§ **WORK TO COMPLETE**
Go through the material and set down every line without alteration.

§ **SOURCE DATA**
▬▬▬▬▬▬

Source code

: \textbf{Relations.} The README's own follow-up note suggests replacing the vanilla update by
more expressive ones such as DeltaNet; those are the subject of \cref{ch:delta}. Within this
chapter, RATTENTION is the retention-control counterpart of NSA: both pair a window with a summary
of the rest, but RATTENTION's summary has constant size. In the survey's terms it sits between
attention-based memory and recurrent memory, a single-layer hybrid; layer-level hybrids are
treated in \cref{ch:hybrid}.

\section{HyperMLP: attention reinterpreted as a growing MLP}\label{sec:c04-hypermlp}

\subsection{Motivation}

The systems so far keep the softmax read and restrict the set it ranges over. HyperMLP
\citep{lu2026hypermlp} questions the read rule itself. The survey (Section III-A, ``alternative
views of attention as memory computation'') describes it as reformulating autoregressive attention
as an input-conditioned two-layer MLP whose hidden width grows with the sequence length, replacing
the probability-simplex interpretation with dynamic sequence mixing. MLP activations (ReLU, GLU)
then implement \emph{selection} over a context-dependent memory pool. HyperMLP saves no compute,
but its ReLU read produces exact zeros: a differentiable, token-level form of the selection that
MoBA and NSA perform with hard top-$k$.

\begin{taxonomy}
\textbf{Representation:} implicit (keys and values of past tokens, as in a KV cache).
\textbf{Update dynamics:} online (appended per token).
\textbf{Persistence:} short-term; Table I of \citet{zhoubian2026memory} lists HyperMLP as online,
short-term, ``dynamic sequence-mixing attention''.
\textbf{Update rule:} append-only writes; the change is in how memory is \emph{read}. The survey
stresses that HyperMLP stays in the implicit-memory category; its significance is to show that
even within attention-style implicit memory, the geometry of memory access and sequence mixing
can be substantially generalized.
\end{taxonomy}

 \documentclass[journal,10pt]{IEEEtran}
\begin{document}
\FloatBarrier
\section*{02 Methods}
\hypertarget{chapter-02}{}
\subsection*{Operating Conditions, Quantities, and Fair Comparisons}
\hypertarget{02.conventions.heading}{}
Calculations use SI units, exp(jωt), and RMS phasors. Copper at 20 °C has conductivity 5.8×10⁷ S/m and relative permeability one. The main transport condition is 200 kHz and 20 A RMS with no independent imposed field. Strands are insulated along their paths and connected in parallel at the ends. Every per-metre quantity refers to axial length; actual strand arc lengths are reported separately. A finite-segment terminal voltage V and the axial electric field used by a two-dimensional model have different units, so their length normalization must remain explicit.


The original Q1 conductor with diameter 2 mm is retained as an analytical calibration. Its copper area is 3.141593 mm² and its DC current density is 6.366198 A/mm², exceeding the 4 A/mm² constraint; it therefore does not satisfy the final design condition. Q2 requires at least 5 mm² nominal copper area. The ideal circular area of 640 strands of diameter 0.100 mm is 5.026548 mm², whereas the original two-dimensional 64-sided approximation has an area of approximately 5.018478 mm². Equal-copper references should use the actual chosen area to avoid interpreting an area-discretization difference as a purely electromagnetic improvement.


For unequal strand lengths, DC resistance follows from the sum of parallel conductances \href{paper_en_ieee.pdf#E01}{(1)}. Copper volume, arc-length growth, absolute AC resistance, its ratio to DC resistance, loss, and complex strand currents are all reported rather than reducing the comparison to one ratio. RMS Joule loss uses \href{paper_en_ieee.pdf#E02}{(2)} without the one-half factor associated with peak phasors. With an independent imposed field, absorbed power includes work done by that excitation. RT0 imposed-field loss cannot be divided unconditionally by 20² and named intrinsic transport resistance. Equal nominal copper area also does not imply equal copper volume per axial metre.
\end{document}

▬▬▬▬▬▬

§ **ANSWER**
Source code

: \textbf{Relations.} The README's own follow-up note suggests replacing the vanilla update by
more expressive ones such as DeltaNet; those are the subject of \cref{ch:delta}. Within this
chapter, RATTENTION is the retention-control counterpart of NSA: both pair a window with a summary
of the rest, but RATTENTION's summary has constant size. In the survey's terms it sits between
attention-based memory and recurrent memory, a single-layer hybrid; layer-level hybrids are
treated in \cref{ch:hybrid}.

\section{HyperMLP: attention reinterpreted as a growing MLP}\label{sec:c04-hypermlp}

\subsection{Motivation}

The systems so far keep the softmax read and restrict the set it ranges over. HyperMLP
\citep{lu2026hypermlp} questions the read rule itself. The survey (Section III-A, ``alternative
views of attention as memory computation'') describes it as reformulating autoregressive attention
as an input-conditioned two-layer MLP whose hidden width grows with the sequence length, replacing
the probability-simplex interpretation with dynamic sequence mixing. MLP activations (ReLU, GLU)
then implement \emph{selection} over a context-dependent memory pool. HyperMLP saves no compute,
but its ReLU read produces exact zeros: a differentiable, token-level form of the selection that
MoBA and NSA perform with hard top-$k$.

\begin{taxonomy}
\textbf{Representation:} implicit (keys and values of past tokens, as in a KV cache).
\textbf{Update dynamics:} online (appended per token).
\textbf{Persistence:} short-term; Table I of \citet{zhoubian2026memory} lists HyperMLP as online,
short-term, ``dynamic sequence-mixing attention''.
\textbf{Update rule:} append-only writes; the change is in how memory is \emph{read}. The survey
stresses that HyperMLP stays in the implicit-memory category; its significance is to show that
even within attention-style implicit memory, the geometry of memory access and sequence mixing
can be substantially generalized.
\end{taxonomy}

 \documentclass[journal,10pt]{IEEEtran}
\begin{document}
\FloatBarrier
\section*{02 Methods}
\hypertarget{chapter-02}{}
\subsection*{Operating Conditions, Quantities, and Fair Comparisons}
\hypertarget{02.conventions.heading}{}
Calculations use SI units, exp(jωt), and RMS phasors. Copper at 20 °C has conductivity 5.8×10⁷ S/m and relative permeability one. The main transport condition is 200 kHz and 20 A RMS with no independent imposed field. Strands are insulated along their paths and connected in parallel at the ends. Every per-metre quantity refers to axial length; actual strand arc lengths are reported separately. A finite-segment terminal voltage V and the axial electric field used by a two-dimensional model have different units, so their length normalization must remain explicit.


The original Q1 conductor with diameter 2 mm is retained as an analytical calibration. Its copper area is 3.141593 mm² and its DC current density is 6.366198 A/mm², exceeding the 4 A/mm² constraint; it therefore does not satisfy the final design condition. Q2 requires at least 5 mm² nominal copper area. The ideal circular area of 640 strands of diameter 0.100 mm is 5.026548 mm², whereas the original two-dimensional 64-sided approximation has an area of approximately 5.018478 mm². Equal-copper references should use the actual chosen area to avoid interpreting an area-discretization difference as a purely electromagnetic improvement.


For unequal strand lengths, DC resistance follows from the sum of parallel conductances \href{paper_en_ieee.pdf#E01}{(1)}. Copper volume, arc-length growth, absolute AC resistance, its ratio to DC resistance, loss, and complex strand currents are all reported rather than reducing the comparison to one ratio. RMS Joule loss uses \href{paper_en_ieee.pdf#E02}{(2)} without the one-half factor associated with peak phasors. With an independent imposed field, absorbed power includes work done by that excitation. RT0 imposed-field loss cannot be divided unconditionally by 20² and named intrinsic transport resistance. Equal nominal copper area also does not imply equal copper volume per axial metre.
\end{document}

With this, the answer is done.